Scan the entries below for "라이브러리" and copy each line that holds it.

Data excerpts
§

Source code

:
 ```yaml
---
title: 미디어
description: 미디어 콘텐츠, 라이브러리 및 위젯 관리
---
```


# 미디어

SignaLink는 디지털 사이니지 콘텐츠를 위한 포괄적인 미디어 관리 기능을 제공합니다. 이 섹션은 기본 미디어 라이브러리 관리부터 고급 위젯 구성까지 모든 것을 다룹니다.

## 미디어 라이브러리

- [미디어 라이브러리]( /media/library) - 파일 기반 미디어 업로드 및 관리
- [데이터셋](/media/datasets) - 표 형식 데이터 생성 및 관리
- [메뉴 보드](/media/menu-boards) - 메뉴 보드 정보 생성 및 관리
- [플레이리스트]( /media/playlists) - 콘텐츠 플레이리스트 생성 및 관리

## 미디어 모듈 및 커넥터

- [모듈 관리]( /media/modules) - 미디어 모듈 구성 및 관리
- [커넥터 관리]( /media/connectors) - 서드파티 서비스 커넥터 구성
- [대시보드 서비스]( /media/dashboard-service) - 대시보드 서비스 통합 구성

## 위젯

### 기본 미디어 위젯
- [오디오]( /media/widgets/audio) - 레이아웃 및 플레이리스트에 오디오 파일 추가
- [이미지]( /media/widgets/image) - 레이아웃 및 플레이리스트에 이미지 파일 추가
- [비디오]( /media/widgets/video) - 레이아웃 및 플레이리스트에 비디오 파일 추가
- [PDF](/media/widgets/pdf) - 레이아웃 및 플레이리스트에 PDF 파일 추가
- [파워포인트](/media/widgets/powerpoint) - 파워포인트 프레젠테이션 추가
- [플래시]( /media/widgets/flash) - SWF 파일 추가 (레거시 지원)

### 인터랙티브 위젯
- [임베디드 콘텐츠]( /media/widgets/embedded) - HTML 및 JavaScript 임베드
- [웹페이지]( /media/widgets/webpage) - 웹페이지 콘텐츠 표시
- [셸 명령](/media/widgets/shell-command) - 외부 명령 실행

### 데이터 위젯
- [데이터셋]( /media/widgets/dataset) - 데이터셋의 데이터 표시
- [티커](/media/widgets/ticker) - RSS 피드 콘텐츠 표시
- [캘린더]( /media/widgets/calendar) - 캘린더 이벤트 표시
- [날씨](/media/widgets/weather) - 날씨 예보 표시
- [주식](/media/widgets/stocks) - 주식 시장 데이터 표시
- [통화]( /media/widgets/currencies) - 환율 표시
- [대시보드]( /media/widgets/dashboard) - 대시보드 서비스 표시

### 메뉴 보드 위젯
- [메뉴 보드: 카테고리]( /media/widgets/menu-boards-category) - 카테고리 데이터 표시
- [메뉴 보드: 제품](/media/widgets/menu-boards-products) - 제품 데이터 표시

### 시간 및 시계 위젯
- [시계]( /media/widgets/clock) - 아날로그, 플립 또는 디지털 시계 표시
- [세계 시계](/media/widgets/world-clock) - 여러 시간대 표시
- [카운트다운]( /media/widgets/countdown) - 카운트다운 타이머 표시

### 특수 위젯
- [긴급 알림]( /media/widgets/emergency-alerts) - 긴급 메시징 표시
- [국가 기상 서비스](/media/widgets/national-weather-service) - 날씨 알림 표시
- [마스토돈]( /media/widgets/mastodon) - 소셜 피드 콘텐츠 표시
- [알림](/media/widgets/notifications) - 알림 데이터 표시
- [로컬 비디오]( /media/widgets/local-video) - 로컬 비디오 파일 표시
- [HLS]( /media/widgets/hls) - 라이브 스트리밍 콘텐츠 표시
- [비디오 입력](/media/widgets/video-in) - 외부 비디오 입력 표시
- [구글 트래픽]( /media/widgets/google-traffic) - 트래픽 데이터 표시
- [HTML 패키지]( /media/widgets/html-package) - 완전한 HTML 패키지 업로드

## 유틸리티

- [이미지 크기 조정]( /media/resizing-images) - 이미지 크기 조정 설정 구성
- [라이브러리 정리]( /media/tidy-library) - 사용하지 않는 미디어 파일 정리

§

Solution to the exercise
description: 미디어 콘텐츠, 라이브러리 및 위젯 관리
SignaLink는 디지털 사이니지 콘텐츠를 위한 포괄적인 미디어 관리 기능을 제공합니다. 이 섹션은 기본 미디어 라이브러리 관리부터 고급 위젯 구성까지 모든 것을 다룹니다.
## 미디어 라이브러리
- [미디어 라이브러리]( /media/library) - 파일 기반 미디어 업로드 및 관리
- [라이브러리 정리]( /media/tidy-library) - 사용하지 않는 미디어 파일 정리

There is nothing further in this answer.